Perspex frame for Raspberry Pi screen
The “feh” screen saver / picture slide show on the Raspberry Pi needs Esc to be pressed on the keyboard for the program to quit. If there is no keyboard this presents a problem. There may be an easy way round this but if there is, unfortunately, I don’t know what it is!
As described on the last page, a micro controller such as the Adafruit Trinket can be programmed to simulate a USB keyboard and it seemed to me that, given how small and cheap the Trinket is that might be the best solution to my problem. A neat way to trigger this would be by means of a capacitative touch/proximity switch such as the Adafruit unit shown left.
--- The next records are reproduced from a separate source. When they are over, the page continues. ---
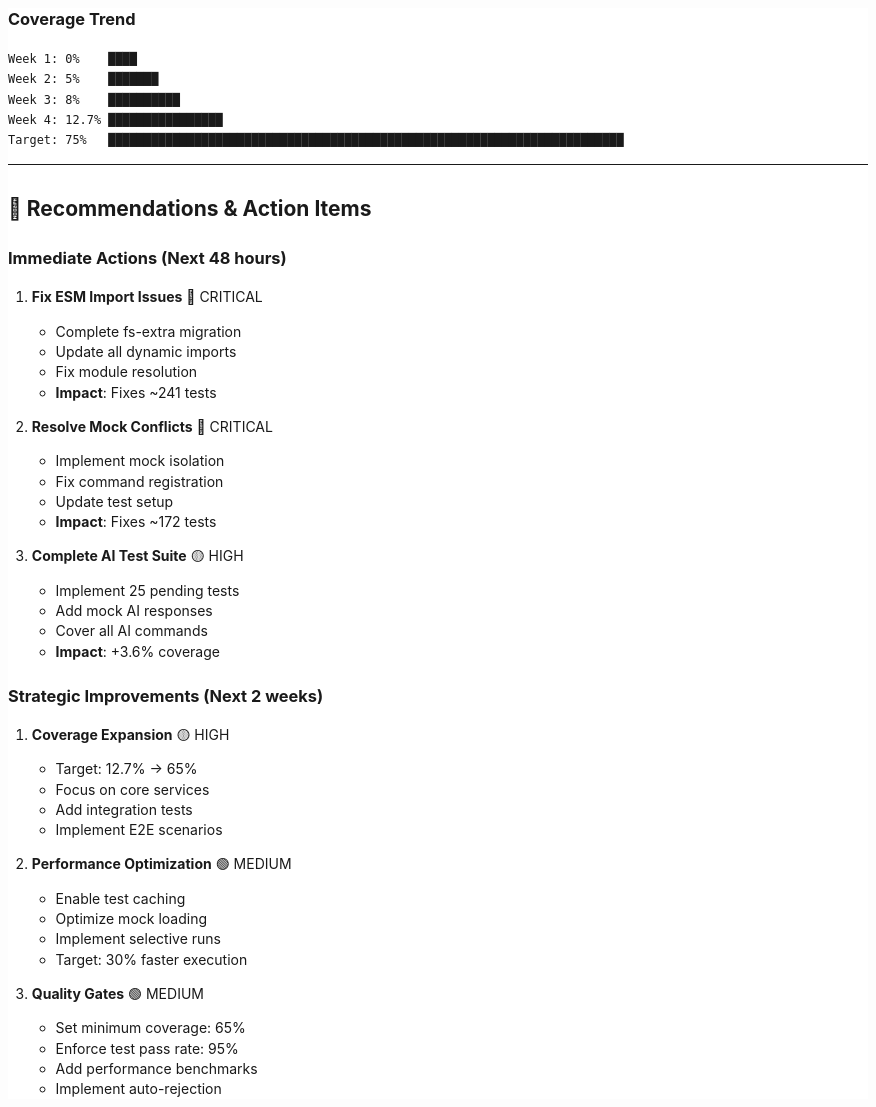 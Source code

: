 ### Coverage Trend
```
Week 1: 0%    ████
Week 2: 5%    ███████
Week 3: 8%    ██████████
Week 4: 12.7% ████████████████
Target: 75%   ████████████████████████████████████████████████████████████████████████
```

---

## 🎯 Recommendations & Action Items

### Immediate Actions (Next 48 hours)

1. **Fix ESM Import Issues** 🔴 CRITICAL
   - Complete fs-extra migration
   - Update all dynamic imports
   - Fix module resolution
   - **Impact**: Fixes ~241 tests

2. **Resolve Mock Conflicts** 🔴 CRITICAL
   - Implement mock isolation
   - Fix command registration
   - Update test setup
   - **Impact**: Fixes ~172 tests

3. **Complete AI Test Suite** 🟡 HIGH
   - Implement 25 pending tests
   - Add mock AI responses
   - Cover all AI commands
   - **Impact**: +3.6% coverage

### Strategic Improvements (Next 2 weeks)

1. **Coverage Expansion** 🟡 HIGH
   - Target: 12.7% → 65%
   - Focus on core services
   - Add integration tests
   - Implement E2E scenarios

2. **Performance Optimization** 🟢 MEDIUM
   - Enable test caching
   - Optimize mock loading
   - Implement selective runs
   - Target: 30% faster execution

3. **Quality Gates** 🟢 MEDIUM
   - Set minimum coverage: 65%
   - Enforce test pass rate: 95%
   - Add performance benchmarks
   - Implement auto-rejection
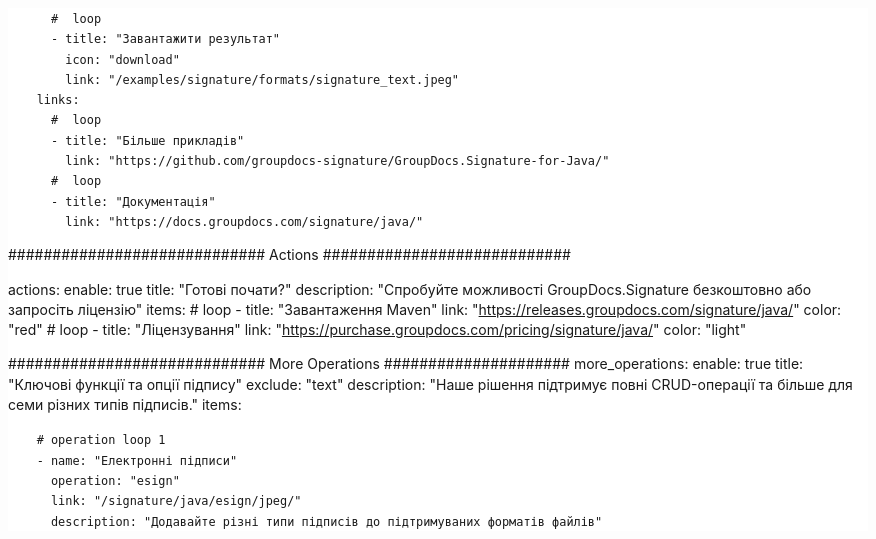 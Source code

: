           #  loop
          - title: "Завантажити результат"
            icon: "download"
            link: "/examples/signature/formats/signature_text.jpeg"
        links:
          #  loop
          - title: "Більше прикладів"
            link: "https://github.com/groupdocs-signature/GroupDocs.Signature-for-Java/"
          #  loop
          - title: "Документація"
            link: "https://docs.groupdocs.com/signature/java/"
            

            


############################# Actions ############################

actions:
  enable: true
  title: "Готові почати?"
  description: "Спробуйте можливості GroupDocs.Signature безкоштовно або запросіть ліцензію"
  items:
    #  loop
    - title: "Завантаження Maven"
      link: "https://releases.groupdocs.com/signature/java/"
      color: "red"
        #  loop
    - title: "Ліцензування"
      link: "https://purchase.groupdocs.com/pricing/signature/java/"
      color: "light"


############################# More Operations #####################
more_operations:
    enable: true
    title: "Ключові функції та опції підпису"
    exclude: "text"
    description: "Наше рішення підтримує повні CRUD-операції та більше для семи різних типів підписів."
    items: 
          
        # operation loop 1
        - name: "Електронні підписи"
          operation: "esign"
          link: "/signature/java/esign/jpeg/"
          description: "Додавайте різні типи підписів до підтримуваних форматів файлів"
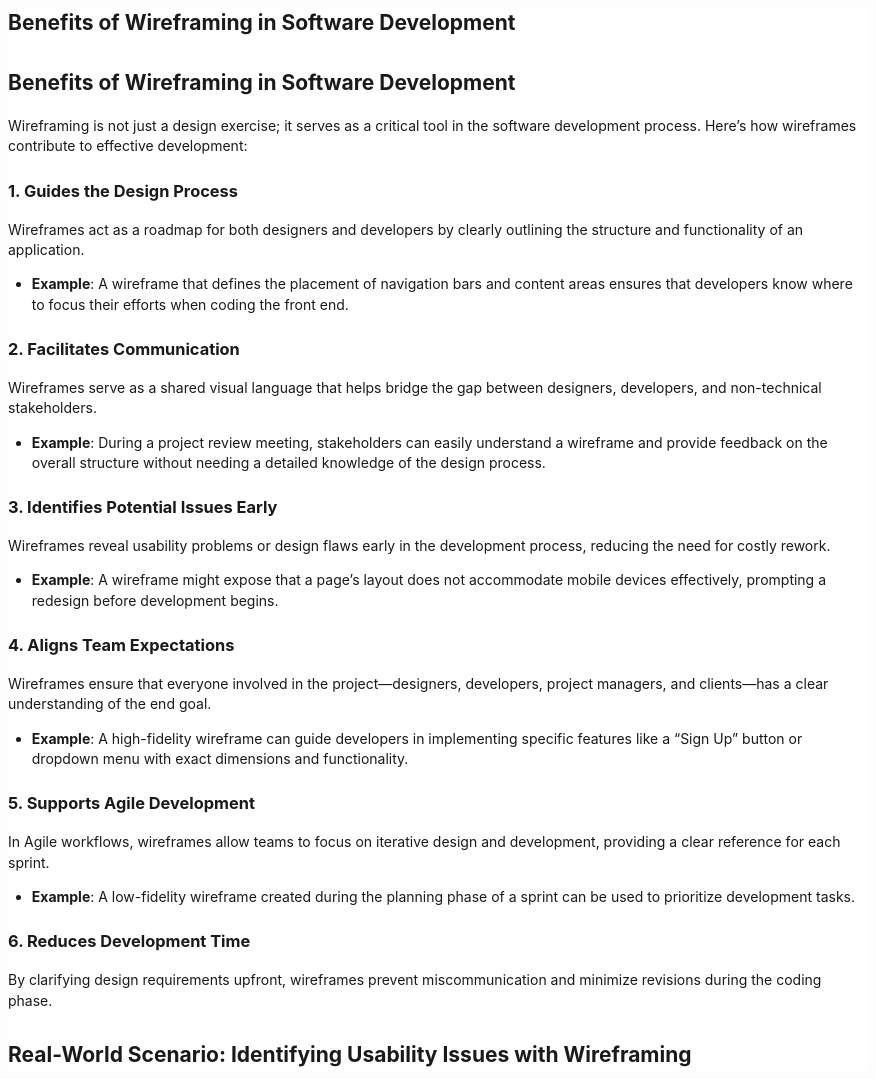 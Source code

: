 
## Benefits of Wireframing in Software Development


## Benefits of Wireframing in Software Development

Wireframing is not just a design exercise; it serves as a critical tool in the software development process. Here’s how wireframes contribute to effective development:

### 1. **Guides the Design Process**
Wireframes act as a roadmap for both designers and developers by clearly outlining the structure and functionality of an application.

- **Example**: A wireframe that defines the placement of navigation bars and content areas ensures that developers know where to focus their efforts when coding the front end.

### 2. **Facilitates Communication**
Wireframes serve as a shared visual language that helps bridge the gap between designers, developers, and non-technical stakeholders.

- **Example**: During a project review meeting, stakeholders can easily understand a wireframe and provide feedback on the overall structure without needing a detailed knowledge of the design process.

### 3. **Identifies Potential Issues Early**
Wireframes reveal usability problems or design flaws early in the development process, reducing the need for costly rework.

- **Example**: A wireframe might expose that a page’s layout does not accommodate mobile devices effectively, prompting a redesign before development begins.

### 4. **Aligns Team Expectations**
Wireframes ensure that everyone involved in the project—designers, developers, project managers, and clients—has a clear understanding of the end goal.

- **Example**: A high-fidelity wireframe can guide developers in implementing specific features like a “Sign Up” button or dropdown menu with exact dimensions and functionality.

### 5. **Supports Agile Development**
In Agile workflows, wireframes allow teams to focus on iterative design and development, providing a clear reference for each sprint.

- **Example**: A low-fidelity wireframe created during the planning phase of a sprint can be used to prioritize development tasks.

### 6. **Reduces Development Time**
By clarifying design requirements upfront, wireframes prevent miscommunication and minimize revisions during the coding phase.



## Real-World Scenario: Identifying Usability Issues with Wireframing
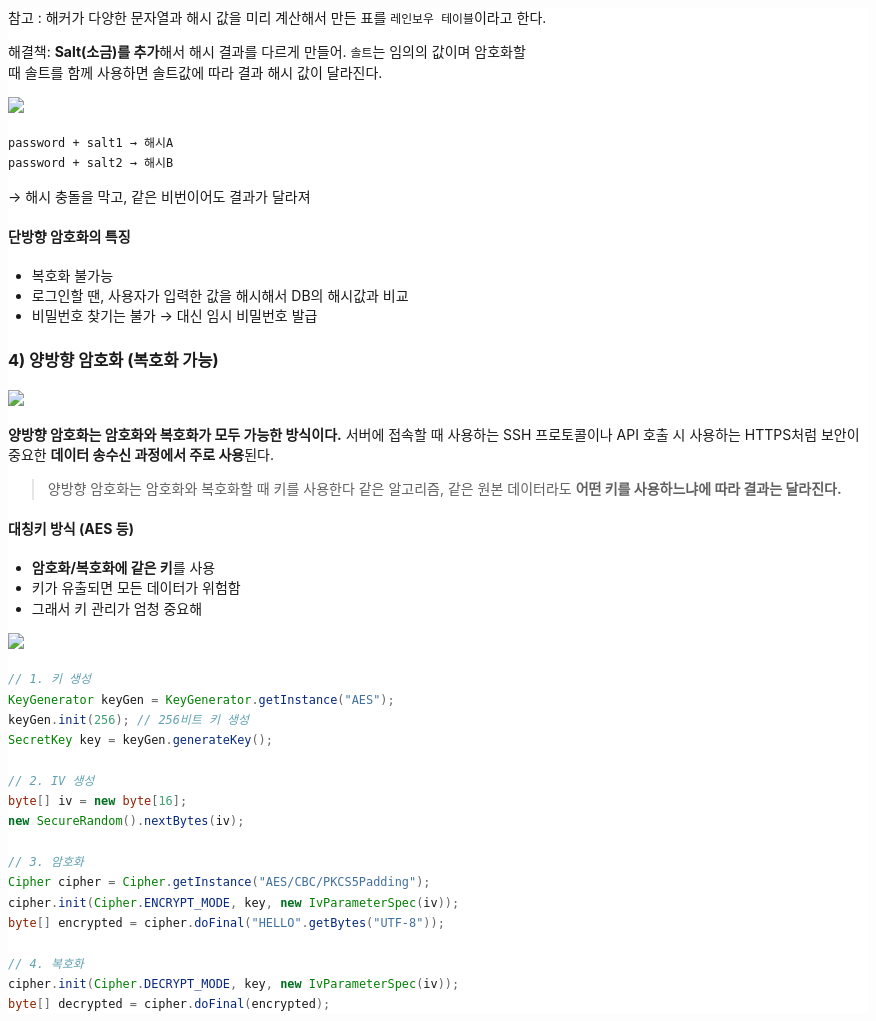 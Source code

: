 참고 : 해커가 다양한 문자열과 해시 값을 미리 계산해서 만든 표를 `레인보우 테이블`이라고 한다.

해결책: **Salt(소금)를 추가**해서 해시 결과를 다르게 만들어. `솔트`는 임의의 값이며 암호화할
\
때 솔트를 함께 사용하면 솔트값에 따라 결과 해시 값이 달라진다.

![](https://velog.velcdn.com/images/prettylee620/post/aef1005a-6120-4484-b9ee-e6d6e9463050/image.png)

```plaintext
password + salt1 → 해시A  
password + salt2 → 해시B
```

→ 해시 충돌을 막고, 같은 비번이어도 결과가 달라져

#### 단방향 암호화의 특징

* 복호화 불가능
* 로그인할 땐, 사용자가 입력한 값을 해시해서 DB의 해시값과 비교
* 비밀번호 찾기는 불가 → 대신 임시 비밀번호 발급

### 4) 양방향 암호화 (복호화 가능)

![](https://velog.velcdn.com/images/prettylee620/post/8b82b8ed-6856-45e9-a784-ee7e47efff2d/image.png)

**양방향 암호화는 암호화와 복호화가 모두 가능한 방식이다.** 서버에 접속할 때 사용하는 SSH 프로토콜이나 API 호출 시 사용하는 HTTPS처럼 보안이 중요한 **데이터 송수신 과정에서 주로 사용**된다.

> 양방향 암호화는 암호화와 복호화할 때 키를 사용한다 같은 알고리즘, 같은 원본 데이터라도 **어떤 키를 사용하느냐에 따라 결과는 달라진다.**

#### 대칭키 방식 (AES 등)

* **암호화/복호화에 같은 키**를 사용
* 키가 유출되면 모든 데이터가 위험함
* 그래서 키 관리가 엄청 중요해

![](https://velog.velcdn.com/images/prettylee620/post/66516f31-b134-40e4-a996-b7e5f8d0b78d/image.png)

```java
// 1. 키 생성
KeyGenerator keyGen = KeyGenerator.getInstance("AES");
keyGen.init(256); // 256비트 키 생성
SecretKey key = keyGen.generateKey();

// 2. IV 생성
byte[] iv = new byte[16];
new SecureRandom().nextBytes(iv);

// 3. 암호화
Cipher cipher = Cipher.getInstance("AES/CBC/PKCS5Padding");
cipher.init(Cipher.ENCRYPT_MODE, key, new IvParameterSpec(iv));
byte[] encrypted = cipher.doFinal("HELLO".getBytes("UTF-8"));

// 4. 복호화
cipher.init(Cipher.DECRYPT_MODE, key, new IvParameterSpec(iv));
byte[] decrypted = cipher.doFinal(encrypted);
```

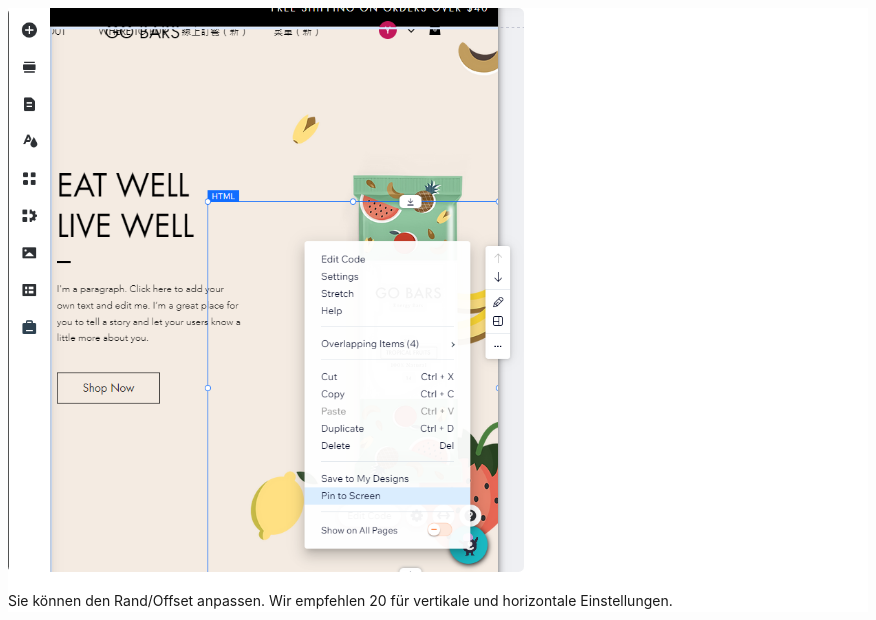 <img width="60%" style="border-radius: 0.4rem" src="/images/blog/89-whatsapp-chatbot-wix-customer-service/wix-pin-to-screen.png" alt="Chat-Widget-Position anpassen">
</center>

Sie können den Rand/Offset anpassen. Wir empfehlen 20 für vertikale und horizontale Einstellungen.

<center> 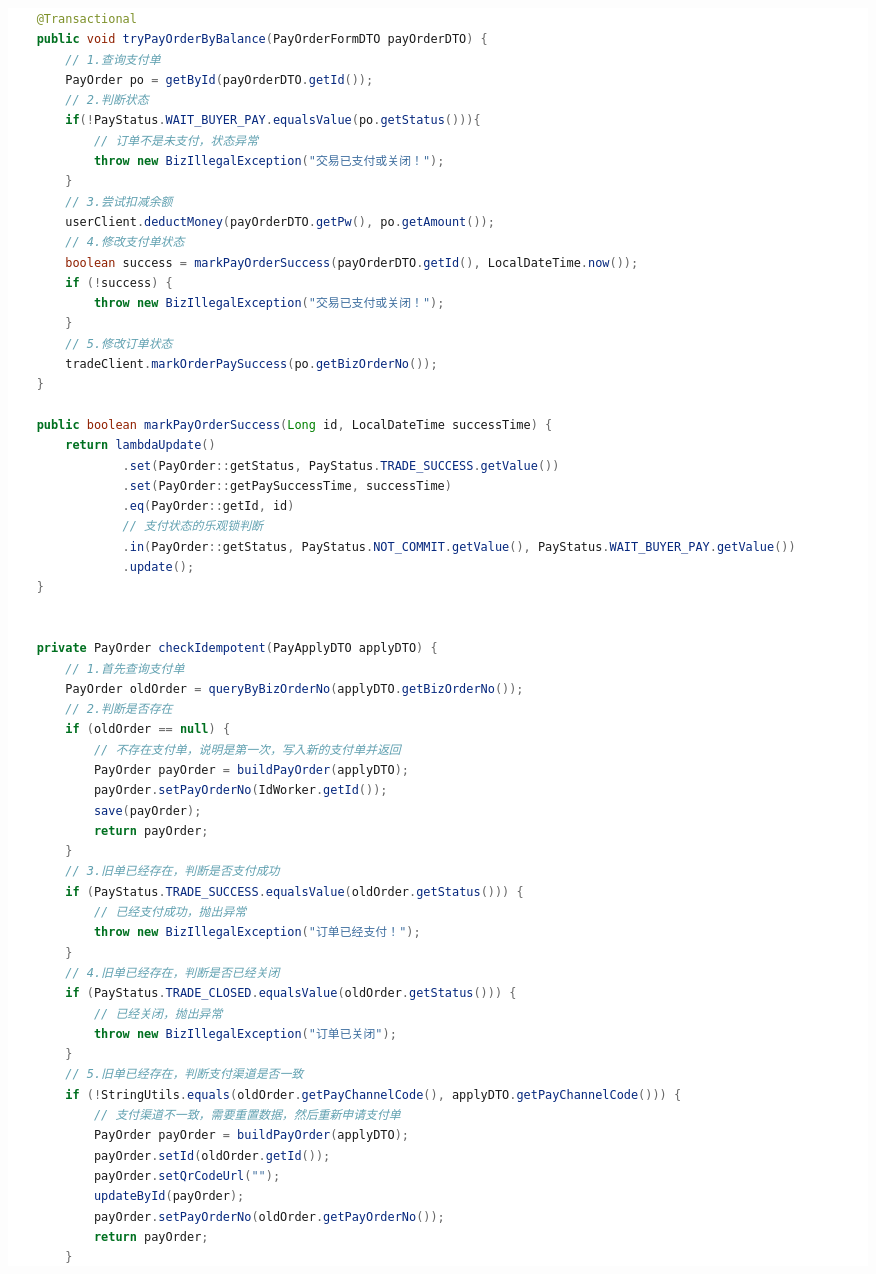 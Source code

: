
 ```Java
    @Transactional
    public void tryPayOrderByBalance(PayOrderFormDTO payOrderDTO) {
        // 1.查询支付单
        PayOrder po = getById(payOrderDTO.getId());
        // 2.判断状态
        if(!PayStatus.WAIT_BUYER_PAY.equalsValue(po.getStatus())){
            // 订单不是未支付，状态异常
            throw new BizIllegalException("交易已支付或关闭！");
        }
        // 3.尝试扣减余额
        userClient.deductMoney(payOrderDTO.getPw(), po.getAmount());
        // 4.修改支付单状态
        boolean success = markPayOrderSuccess(payOrderDTO.getId(), LocalDateTime.now());
        if (!success) {
            throw new BizIllegalException("交易已支付或关闭！");
        }
        // 5.修改订单状态
        tradeClient.markOrderPaySuccess(po.getBizOrderNo());
    }

    public boolean markPayOrderSuccess(Long id, LocalDateTime successTime) {
        return lambdaUpdate()
                .set(PayOrder::getStatus, PayStatus.TRADE_SUCCESS.getValue())
                .set(PayOrder::getPaySuccessTime, successTime)
                .eq(PayOrder::getId, id)
                // 支付状态的乐观锁判断
                .in(PayOrder::getStatus, PayStatus.NOT_COMMIT.getValue(), PayStatus.WAIT_BUYER_PAY.getValue())
                .update();
    }


    private PayOrder checkIdempotent(PayApplyDTO applyDTO) {
        // 1.首先查询支付单
        PayOrder oldOrder = queryByBizOrderNo(applyDTO.getBizOrderNo());
        // 2.判断是否存在
        if (oldOrder == null) {
            // 不存在支付单，说明是第一次，写入新的支付单并返回
            PayOrder payOrder = buildPayOrder(applyDTO);
            payOrder.setPayOrderNo(IdWorker.getId());
            save(payOrder);
            return payOrder;
        }
        // 3.旧单已经存在，判断是否支付成功
        if (PayStatus.TRADE_SUCCESS.equalsValue(oldOrder.getStatus())) {
            // 已经支付成功，抛出异常
            throw new BizIllegalException("订单已经支付！");
        }
        // 4.旧单已经存在，判断是否已经关闭
        if (PayStatus.TRADE_CLOSED.equalsValue(oldOrder.getStatus())) {
            // 已经关闭，抛出异常
            throw new BizIllegalException("订单已关闭");
        }
        // 5.旧单已经存在，判断支付渠道是否一致
        if (!StringUtils.equals(oldOrder.getPayChannelCode(), applyDTO.getPayChannelCode())) {
            // 支付渠道不一致，需要重置数据，然后重新申请支付单
            PayOrder payOrder = buildPayOrder(applyDTO);
            payOrder.setId(oldOrder.getId());
            payOrder.setQrCodeUrl("");
            updateById(payOrder);
            payOrder.setPayOrderNo(oldOrder.getPayOrderNo());
            return payOrder;
        }
```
This could be concealed within a perspex frame which would also hide some of the Pi’s electronics.
I decided to make the frame from a stack of three layers of transparent Perspex. With a laser cutter the whole operation would take minutes, however, using a band saw, router, files, abrasive paper, drills, polishing wheel etc. is much slower and took me the best part of a couple of days. Also using, say, black Perspex would have meant that I could have got away with not polishing the inner surfaces, however, I happened to have transparent Perspex to hand so that’s what I used!
Smoothing mostly involves rubbing the raw surfaces on 100 grit wet or dry followed by 240 grit.
It is possible to use a woodworking plane on Perspex. It need to be sharp and set for a very fine cut. Plane from both ends towards the middle otherwise the corners will be cracked off.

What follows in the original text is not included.